El ataque a la iglesia remite a la segunda gran cuestión del texto, a saber, ¿qué es para Kierkegaard el cristianismo verdadero? Si los 1800 años de cristiandad han sido una estafa oficializada, ¿qué podría ser el cristianismo, habida cuenta de que su doctrina, su culto y hasta sus mismos textos sagrados han sido el producto tardío de la iglesia oficial? Kierkegaard responderá: “el cristianismo en realidad no ha entrado en el mundo, se quedó en el modelo y a lo sumo en los apóstoles, pero ya estos lo predicaron dando tanta importancia a la difusión que allí comenzó la distorsión” (p. 77). El cristianismo de Kierkegaard no es ni una doctrina, ni una congregación histórica, ni un culto, ni un chorrito de agua bendita. Él es una comunicación de existencia, una realidad puramente espiritual, un asunto de conciencia caracterizado por el dolor, la renuncia y el martirio. Ser cristiano es “ser infeliz” y “sufrir para esta vida” (p. 102), vivir en “un valle de lágrimas” (p. 76), “odiarse a sí mismo y, por lo tanto, a los otros hombres, al padre, a la madre, a su propio hijo, a su esposa” (p. 80). En virtud de esta cruel exigencia, se ha considerado a Kierkegaard como el más inhumano de todos los pensadores y se ha justificado el hecho de que un tal cristianismo nunca haya existido. Esta sería efectivamente la situación si el martirio fuese para Kierkegaard la última posibilidad de la existencia auténtica. Pero no lo es.

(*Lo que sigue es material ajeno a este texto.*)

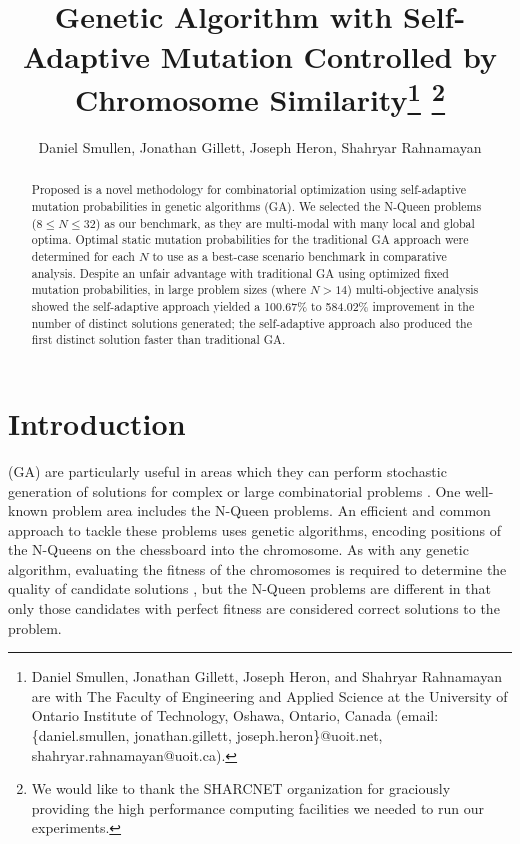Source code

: \documentclass[conference]{IEEEtran}
\begin{document}
\title{\ \\ \LARGE\bf Genetic Algorithm with Self-Adaptive Mutation Controlled by Chromosome Similarity\thanks{Daniel Smullen, Jonathan Gillett, Joseph Heron, and Shahryar Rahnamayan are with The Faculty of Engineering and Applied Science at the University of Ontario Institute of Technology, Oshawa, Ontario, Canada (email: \{daniel.smullen, jonathan.gillett, joseph.heron\}@uoit.net, shahryar.rahnamayan@uoit.ca).} \thanks{We would like to thank the SHARCNET organization for graciously providing the high performance computing facilities we needed to run our experiments.}}

\author{Daniel Smullen, Jonathan Gillett, Joseph Heron, Shahryar Rahnamayan}


\maketitle

\begin{abstract}
Proposed is a novel methodology for combinatorial optimization using self-adaptive mutation probabilities in genetic algorithms (GA). We selected the N-Queen problems ($8 \leq N \leq 32$) as our benchmark, as they are multi-modal with many local and global optima. Optimal static mutation probabilities for the traditional GA approach were determined for each $N$ to use as a best-case scenario benchmark in comparative analysis. Despite an unfair advantage with traditional GA using optimized fixed mutation probabilities, in large problem sizes (where $N > 14$) multi-objective analysis showed the self-adaptive approach yielded a 100.67\% to 584.02\% improvement in the number of distinct solutions generated; the self-adaptive approach also produced the first distinct solution faster than traditional GA.
\end{abstract}


\section{Introduction}
 (GA) are particularly useful in areas which they can perform stochastic generation of solutions for complex or large combinatorial problems \cite{cit:1,cit:2}. One well-known problem area includes the N-Queen problems. An efficient and common approach to tackle these problems uses genetic algorithms, encoding positions of the N-Queens on the chessboard into the chromosome. As with any genetic algorithm, evaluating the fitness of the chromosomes is required to determine the quality of candidate solutions \cite{cit:8}, but the N-Queen problems are different in that only those candidates with perfect fitness are considered correct solutions to the problem. 
\end{document}
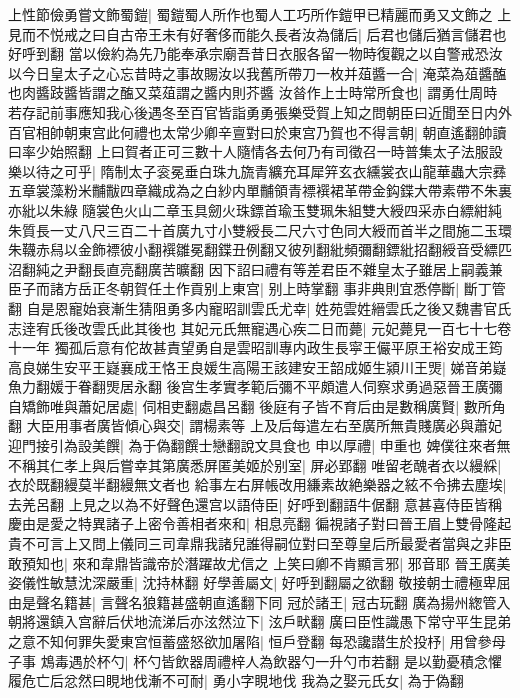 上性節儉勇嘗文飾蜀鎧|{
	蜀鎧蜀人所作也蜀人工巧所作鎧甲已精麗而勇又文飾之}
上見而不悦戒之曰自古帝王未有好奢侈而能久長者汝為儲后|{
	后君也儲后猶言儲君也好呼到翻}
當以儉約為先乃能奉承宗廟吾昔日衣服各留一物時復觀之以自警戒恐汝以今日皇太子之心忘昔時之事故賜汝以我舊所帶刀一枚并葅醬一合|{
	淹菜為葅醬醢也肉醬跂醬皆謂之醢又菜葅謂之醬内則芥醬}
汝㫺作上士時常所食也|{
	謂勇仕周時}
若存記前事應知我心後遇冬至百官皆詣勇勇張樂受賀上知之問朝臣曰近聞至日内外百官相帥朝東宫此何禮也太常少卿辛亶對曰於東宫乃賀也不得言朝|{
	朝直遙翻帥讀曰率少始照翻}
上曰賀者正可三數十人隨情各去何乃有司徵召一時普集太子法服設樂以待之可乎|{
	隋制太子衮冕垂白珠九旒青纊充耳犀笄玄衣纁裳衣山龍華蟲大宗彞五章裳藻粉米黼黻四章織成為之白紗内單黼領青褾襈裙革帶金鈎鍱大帶素帶不朱裏亦紕以朱綠隨裳色火山二章玉具劒火珠鏢首瑜玉雙珮朱組雙大綬四采赤白縹紺純朱質長一丈八尺三百二十首廣九寸小雙綬長二尺六寸色同大綬而首半之間施二玉環朱韈赤舄以金飾褾彼小翻襈雛冕翻鍱丑例翻又彼列翻紕頻彌翻鏢紕招翻綬音受縹匹沼翻純之尹翻長直亮翻廣苦曠翻}
因下詔曰禮有等差君臣不雜皇太子雖居上嗣義兼臣子而諸方岳正冬朝賀任土作貢别上東宫|{
	别上時掌翻}
事非典則宜悉停斷|{
	斷丁管翻}
自是恩寵始衰漸生猜阻勇多内寵昭訓雲氏尤幸|{
	姓苑雲姓縉雲氏之後又魏書官氏志逹宥氏後改雲氏此其後也}
其妃元氏無寵遇心疾二日而薨|{
	元妃薨見一百七十七卷十一年}
獨孤后意有佗故甚責望勇自是雲昭訓專内政生長寜王儼平原王裕安成王筠高良娣生安平王嶷襄成王恪王良媛生高陽王該建安王韶成姬生潁川王煚|{
	娣音弟嶷魚力翻媛于眷翻煚居永翻}
後宫生孝實孝範后彌不平頗遣人伺察求勇過惡晉王廣彌自矯飾唯與蕭妃居處|{
	伺相吏翻處昌呂翻}
後庭有子皆不育后由是數稱廣賢|{
	數所角翻}
大臣用事者廣皆傾心與交|{
	謂楊素等}
上及后每遣左右至廣所無貴賤廣必與蕭妃迎門接引為設美饌|{
	為于偽翻饌士戀翻說文具食也}
申以厚禮|{
	申重也}
婢僕往來者無不稱其仁孝上與后嘗幸其第廣悉屏匿美姬於别室|{
	屏必郢翻}
唯留老醜者衣以縵綵|{
	衣於既翻縵莫半翻縵無文者也}
給事左右屏帳改用縑素故絶樂器之絃不令拂去塵埃|{
	去羌呂翻}
上見之以為不好聲色還宫以語侍臣|{
	好呼到翻語牛倨翻}
意甚喜侍臣皆稱慶由是愛之特異諸子上密令善相者來和|{
	相息亮翻}
徧視諸子對曰晉王眉上雙骨隆起貴不可言上又問上儀同三司韋鼎我諸兒誰得嗣位對曰至尊皇后所最愛者當與之非臣敢預知也|{
	來和韋鼎皆識帝於潛躍故尤信之}
上笑曰卿不肯顯言邪|{
	邪音耶}
晉王廣美姿儀性敏慧沈深嚴重|{
	沈持林翻}
好學善屬文|{
	好呼到翻屬之欲翻}
敬接朝士禮極卑屈由是聲名籍甚|{
	言聲名狼籍甚盛朝直遙翻下同}
冠於諸王|{
	冠古玩翻}
廣為揚州緫管入朝將還鎮入宫辭后伏地流涕后亦泫然泣下|{
	泫戶畎翻}
廣曰臣性識愚下常守平生昆弟之意不知何罪失愛東宫恒蓄盛怒欲加屠陷|{
	恒戶登翻}
每恐讒譛生於投杼|{
	用曾參母子事}
鴆毒遇於杯勺|{
	杯勺皆飲器周禮梓人為飲器勺一升勺市若翻}
是以勤憂積念懼履危亡后忿然曰睍地伐漸不可耐|{
	勇小字睍地伐}
我為之娶元氏女|{
	為于偽翻}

La filosofía kierkegaardiana se mueve en categorías totalmente dialécticas, y para lo dialéctico la última posibilidad es siempre afirmativa. Ciertamente, la manifestación del espíritu exige su absoluta negación, exige esa “reduplicación” (p. 80) que conoce la noche más absoluta y es capaz de permanecer en ella. El ser de lo divino sólo puede existir en la nada de lo humano, pero es precisamente esta “contemporaneidad” (p. 156) con lo absoluto, la insistencia temporal de lo divino, el destino de una negación capaz de recuperar la inmediatez en la segunda vuelta del espíritu.
La presente edición ofrece por primera vez al castellano la palabra final de la producción kierkegaardiana. Esta traducción, realizada directamente del original danés, cuenta con la cuidadosa elaboración de un equipo interdisciplinario, que ha privilegiado la literalidad a la elegancia estilística y la claridad al rigor literal. Se ha intentado conservar la extensión, la forma, el ritmo y la puntuación del texto original, sin menoscabo de una ágil y comprensible lectura.